(What needs to be done)
In the records below, some lines hold the word "position". Copy each of those lines.

=== Begin Enclosure ===

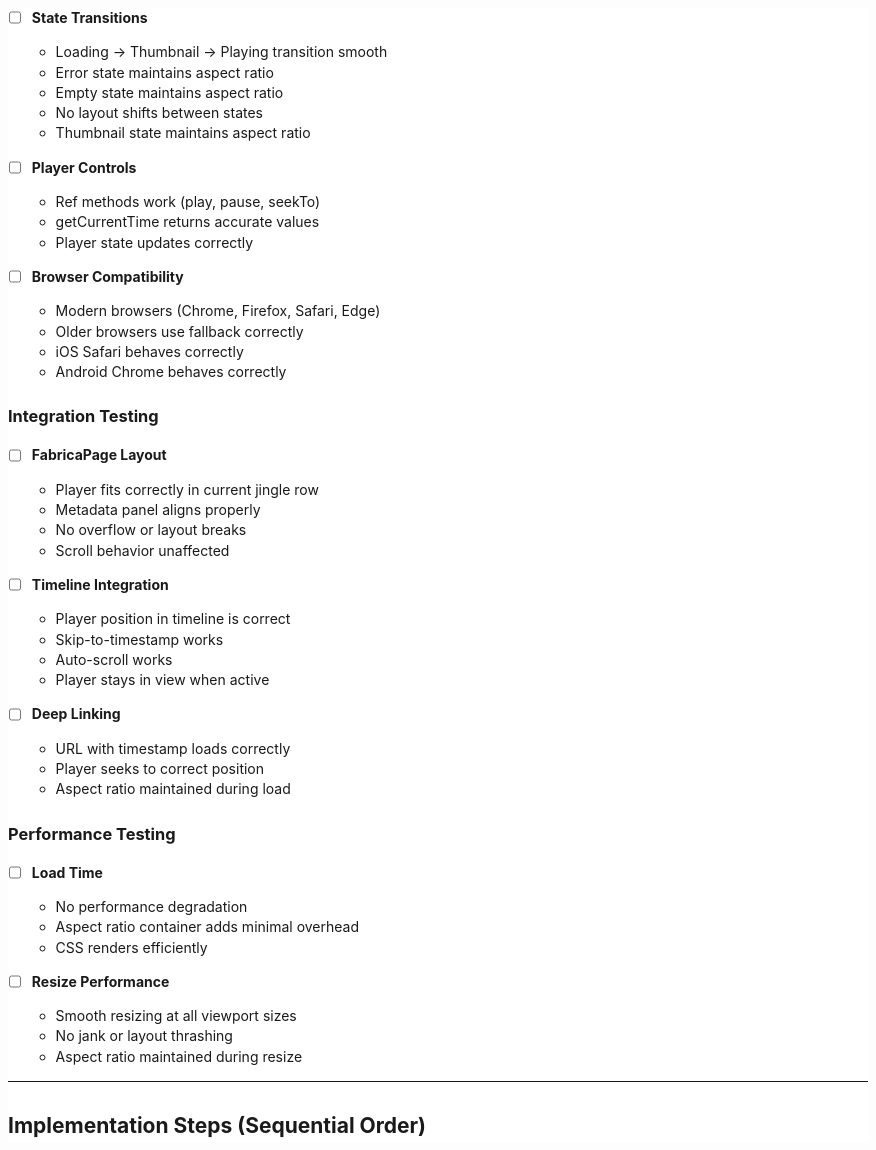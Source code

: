 - [ ] **State Transitions**

  - Loading → Thumbnail → Playing transition smooth
  - Error state maintains aspect ratio
  - Empty state maintains aspect ratio
  - No layout shifts between states
  - Thumbnail state maintains aspect ratio

- [ ] **Player Controls**

  - Ref methods work (play, pause, seekTo)
  - getCurrentTime returns accurate values
  - Player state updates correctly

- [ ] **Browser Compatibility**
  - Modern browsers (Chrome, Firefox, Safari, Edge)
  - Older browsers use fallback correctly
  - iOS Safari behaves correctly
  - Android Chrome behaves correctly

### Integration Testing

- [ ] **FabricaPage Layout**

  - Player fits correctly in current jingle row
  - Metadata panel aligns properly
  - No overflow or layout breaks
  - Scroll behavior unaffected

- [ ] **Timeline Integration**

  - Player position in timeline is correct
  - Skip-to-timestamp works
  - Auto-scroll works
  - Player stays in view when active

- [ ] **Deep Linking**
  - URL with timestamp loads correctly
  - Player seeks to correct position
  - Aspect ratio maintained during load

### Performance Testing

- [ ] **Load Time**

  - No performance degradation
  - Aspect ratio container adds minimal overhead
  - CSS renders efficiently

- [ ] **Resize Performance**
  - Smooth resizing at all viewport sizes
  - No jank or layout thrashing
  - Aspect ratio maintained during resize

---

## Implementation Steps (Sequential Order)
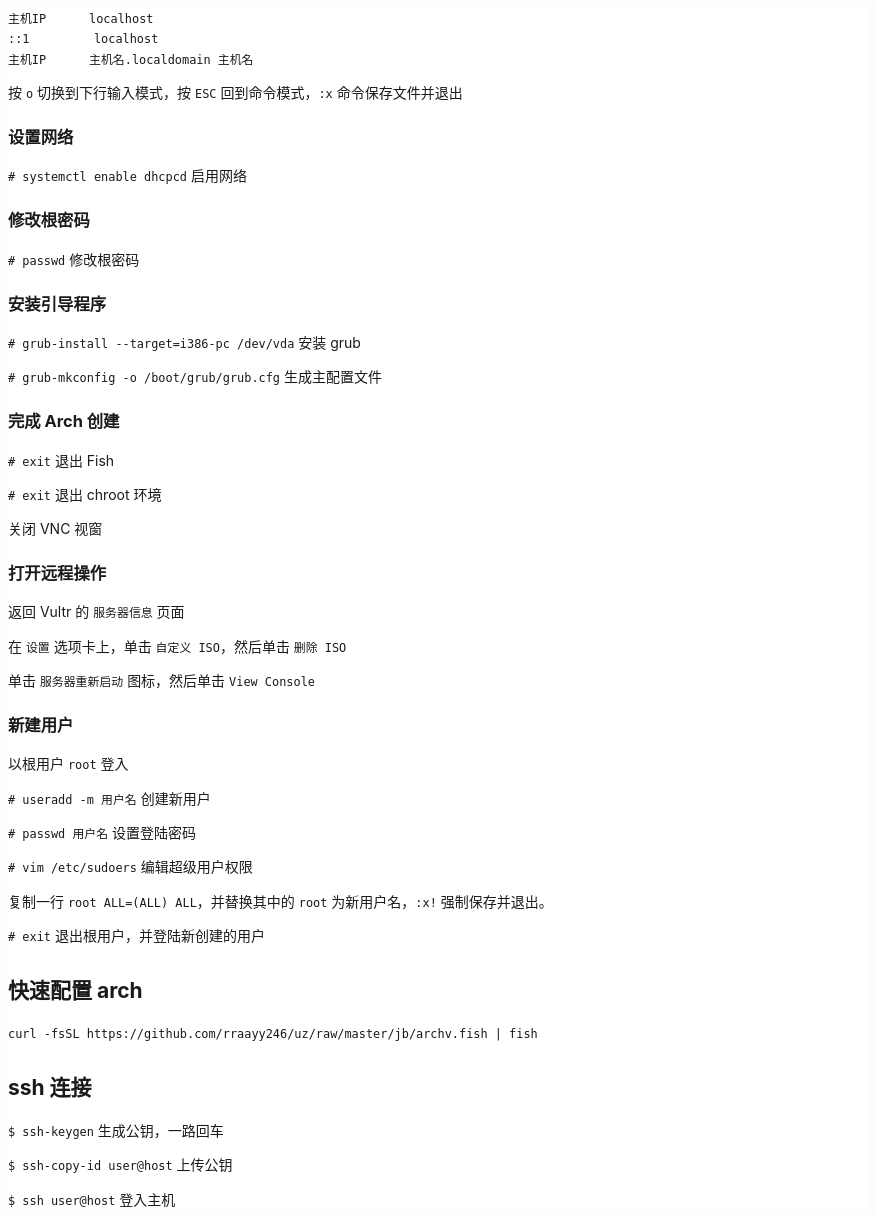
 ```shell
主机IP      localhost
::1         localhost
主机IP      主机名.localdomain 主机名
```

按 `o` 切换到下行输入模式，按 `ESC` 回到命令模式，`:x` 命令保存文件并退出


### 设置网络

`# systemctl enable dhcpcd` 启用网络


### 修改根密码

`# passwd` 修改根密码


### 安装引导程序

`# grub-install --target=i386-pc /dev/vda` 安装 grub

`# grub-mkconfig -o /boot/grub/grub.cfg` 生成主配置文件


### 完成 Arch 创建

`# exit` 退出 Fish

`# exit` 退出 chroot 环境

关闭 VNC 视窗


### 打开远程操作

返回 Vultr 的 `服务器信息` 页面

在 `设置` 选项卡上，单击 `自定义 ISO`，然后单击 `删除 ISO`

单击 `服务器重新启动` 图标，然后单击 `View Console`


### 新建用户

以根用户 `root` 登入

`# useradd -m 用户名` 创建新用户

`# passwd 用户名` 设置登陆密码

`# vim /etc/sudoers` 编辑超级用户权限

复制一行 `root ALL=(ALL) ALL`，并替换其中的 `root` 为新用户名，`:x!` 强制保存并退出。

`# exit` 退出根用户，并登陆新创建的用户


## 快速配置 arch

```shell
curl -fsSL https://github.com/rraayy246/uz/raw/master/jb/archv.fish | fish
```


## ssh 连接

`$ ssh-keygen` 生成公钥，一路回车

`$ ssh-copy-id user@host` 上传公钥

`$ ssh user@host` 登入主机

=== End Enclosure ===

(Answer for the task)
  - Player position in timeline is correct
  - Player seeks to correct position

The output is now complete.